No, I am not referring to the machine in this regard, neither am I referring to a drug-induced hallucination. Regardless, I don't think it would make a difference in any of these respects.
I apologize. That was my mistake, then. When I first started the argument, the first thing I questioned was the fact that the machines had advanced to the point of simulating reality, but the drugs had not. :/
Either way, it doesn't make a difference. But for clarity (because I personally know more about how machines work than drugs), I'm going to have to stick with machines.
I'm not sure I understand you here. Are you comparing information to energy? In formation can be something as simple as text on a page.
The information itself is not energy, it is lines in the program. However, the machine cannot function without a power source. Take your monitor for example - it is converting electricity into a display, and the program in the computer is telling it what to display.
Therefore, the machine is not simulating the stick itself, it's transfering energy (from its power source), and the program is telling it to become the stick.
And perhaps I should remind you that you are merely an observer, trying to explain this to another observer, me. So, outside of what's being observed, there is no reality to speak of ... between you and me that is.

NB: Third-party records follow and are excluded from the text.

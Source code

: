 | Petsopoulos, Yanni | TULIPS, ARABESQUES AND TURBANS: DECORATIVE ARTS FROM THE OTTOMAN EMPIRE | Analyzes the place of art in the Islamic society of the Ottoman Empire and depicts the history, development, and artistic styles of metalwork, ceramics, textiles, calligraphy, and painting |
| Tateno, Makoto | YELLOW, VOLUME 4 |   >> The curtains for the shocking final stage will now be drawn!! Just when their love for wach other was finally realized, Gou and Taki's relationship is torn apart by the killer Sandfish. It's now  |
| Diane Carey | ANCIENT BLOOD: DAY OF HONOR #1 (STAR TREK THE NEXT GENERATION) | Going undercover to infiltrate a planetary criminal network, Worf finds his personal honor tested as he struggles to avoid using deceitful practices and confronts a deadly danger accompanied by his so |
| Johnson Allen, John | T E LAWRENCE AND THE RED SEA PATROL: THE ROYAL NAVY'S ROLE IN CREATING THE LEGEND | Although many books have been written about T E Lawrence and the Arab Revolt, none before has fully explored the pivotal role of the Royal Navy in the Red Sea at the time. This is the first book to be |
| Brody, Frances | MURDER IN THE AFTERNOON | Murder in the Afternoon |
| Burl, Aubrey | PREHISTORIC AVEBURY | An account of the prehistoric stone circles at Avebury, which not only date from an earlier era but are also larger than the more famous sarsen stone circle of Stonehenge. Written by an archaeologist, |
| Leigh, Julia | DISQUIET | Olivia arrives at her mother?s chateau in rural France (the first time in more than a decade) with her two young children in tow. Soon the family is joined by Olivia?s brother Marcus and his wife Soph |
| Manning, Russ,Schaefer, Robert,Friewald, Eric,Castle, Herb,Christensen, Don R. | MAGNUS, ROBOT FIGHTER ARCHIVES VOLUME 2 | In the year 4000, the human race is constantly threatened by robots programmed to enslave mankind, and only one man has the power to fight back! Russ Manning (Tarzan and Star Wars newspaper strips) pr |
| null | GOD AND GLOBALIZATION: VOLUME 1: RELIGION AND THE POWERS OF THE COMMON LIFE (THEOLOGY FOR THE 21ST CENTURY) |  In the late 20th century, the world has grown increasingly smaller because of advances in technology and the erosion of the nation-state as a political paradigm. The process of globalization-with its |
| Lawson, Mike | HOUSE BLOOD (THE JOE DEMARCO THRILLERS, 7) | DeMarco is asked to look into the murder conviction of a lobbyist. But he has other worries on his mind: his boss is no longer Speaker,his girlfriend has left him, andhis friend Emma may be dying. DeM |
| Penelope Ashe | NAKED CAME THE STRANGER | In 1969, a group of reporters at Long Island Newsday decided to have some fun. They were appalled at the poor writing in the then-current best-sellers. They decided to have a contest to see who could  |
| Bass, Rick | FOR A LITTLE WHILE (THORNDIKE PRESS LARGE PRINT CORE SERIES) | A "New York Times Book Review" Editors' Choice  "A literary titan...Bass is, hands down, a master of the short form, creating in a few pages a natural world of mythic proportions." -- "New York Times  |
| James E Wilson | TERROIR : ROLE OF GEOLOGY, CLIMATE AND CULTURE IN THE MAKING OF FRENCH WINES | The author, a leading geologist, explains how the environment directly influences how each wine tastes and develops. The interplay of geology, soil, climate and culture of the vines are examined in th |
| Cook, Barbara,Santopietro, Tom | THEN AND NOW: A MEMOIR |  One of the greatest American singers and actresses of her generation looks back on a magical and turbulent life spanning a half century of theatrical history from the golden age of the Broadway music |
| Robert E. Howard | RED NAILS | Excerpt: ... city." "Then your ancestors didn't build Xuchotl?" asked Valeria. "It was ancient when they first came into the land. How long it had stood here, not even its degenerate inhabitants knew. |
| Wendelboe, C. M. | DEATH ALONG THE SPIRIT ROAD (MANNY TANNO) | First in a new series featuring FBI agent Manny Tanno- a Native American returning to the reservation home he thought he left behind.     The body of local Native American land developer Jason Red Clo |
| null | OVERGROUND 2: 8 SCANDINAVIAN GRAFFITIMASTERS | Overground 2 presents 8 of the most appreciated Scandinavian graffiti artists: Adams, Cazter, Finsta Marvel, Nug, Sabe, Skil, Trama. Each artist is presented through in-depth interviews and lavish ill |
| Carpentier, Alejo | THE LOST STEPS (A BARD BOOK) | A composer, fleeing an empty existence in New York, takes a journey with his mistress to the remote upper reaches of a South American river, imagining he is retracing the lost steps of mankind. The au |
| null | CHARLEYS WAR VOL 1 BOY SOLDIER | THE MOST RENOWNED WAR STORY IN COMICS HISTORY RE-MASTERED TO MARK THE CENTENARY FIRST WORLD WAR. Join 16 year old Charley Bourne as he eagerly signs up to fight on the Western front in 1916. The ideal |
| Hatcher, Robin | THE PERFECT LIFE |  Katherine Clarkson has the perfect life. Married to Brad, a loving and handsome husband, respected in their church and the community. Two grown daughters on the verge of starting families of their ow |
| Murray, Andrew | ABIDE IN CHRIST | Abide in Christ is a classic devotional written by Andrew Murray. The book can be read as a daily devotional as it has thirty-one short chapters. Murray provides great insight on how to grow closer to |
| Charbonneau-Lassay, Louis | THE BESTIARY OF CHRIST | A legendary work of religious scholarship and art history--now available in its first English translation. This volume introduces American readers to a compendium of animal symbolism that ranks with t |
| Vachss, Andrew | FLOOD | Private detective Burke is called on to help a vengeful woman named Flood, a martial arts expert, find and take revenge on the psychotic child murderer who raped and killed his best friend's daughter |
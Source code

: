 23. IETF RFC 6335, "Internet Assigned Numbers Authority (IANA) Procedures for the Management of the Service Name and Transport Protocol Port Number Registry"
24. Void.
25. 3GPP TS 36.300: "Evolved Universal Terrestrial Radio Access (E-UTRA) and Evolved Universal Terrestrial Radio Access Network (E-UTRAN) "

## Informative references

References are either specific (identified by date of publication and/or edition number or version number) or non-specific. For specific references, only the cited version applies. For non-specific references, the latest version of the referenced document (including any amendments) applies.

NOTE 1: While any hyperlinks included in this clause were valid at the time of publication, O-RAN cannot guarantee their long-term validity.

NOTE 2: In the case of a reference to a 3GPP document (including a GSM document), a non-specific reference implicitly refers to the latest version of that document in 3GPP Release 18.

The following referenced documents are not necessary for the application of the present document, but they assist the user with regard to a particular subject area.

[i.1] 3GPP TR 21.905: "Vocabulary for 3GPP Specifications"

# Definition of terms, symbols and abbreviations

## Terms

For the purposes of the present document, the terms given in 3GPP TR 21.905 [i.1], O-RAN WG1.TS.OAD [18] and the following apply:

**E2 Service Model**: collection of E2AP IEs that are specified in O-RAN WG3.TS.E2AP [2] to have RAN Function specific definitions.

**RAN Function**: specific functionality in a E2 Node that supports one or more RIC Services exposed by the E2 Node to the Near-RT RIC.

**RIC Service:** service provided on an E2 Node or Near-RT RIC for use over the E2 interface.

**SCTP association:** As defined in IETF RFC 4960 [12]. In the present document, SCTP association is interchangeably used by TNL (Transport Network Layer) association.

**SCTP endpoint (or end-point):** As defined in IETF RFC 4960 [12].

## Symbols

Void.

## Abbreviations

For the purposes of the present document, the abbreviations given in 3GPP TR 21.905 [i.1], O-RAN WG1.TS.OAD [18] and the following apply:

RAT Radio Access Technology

Excellent point! Let's say we unplug the brain, and plug you into the machine. You are now perceiving what the brain perceived - the stick - as a real, physical object. I, on the outside, will be observing the
same stick as energy being manipulated by the program into a stick. You are experiencing the matter, and I am experiencing the energy, but they are the
exact same thing. The energy I'm looking at is the stick that you're looking at.
Okay - time for you to unplug.
Now, you know what it is like to view "the stick" from the machine, but I don't. I only know what that stick looks like in energy form. We have experienced the same exact stick in different forms, exactly like what would have happened in the example previously given, had I seen the stick and you felt the stick.
Since we don't have to know everything about the stick for direct realism to work, then it applies - there is nothing that I know of the stick in energy form that you can't learn, and there is no information that you've obtained from the physical form that I cannot learn.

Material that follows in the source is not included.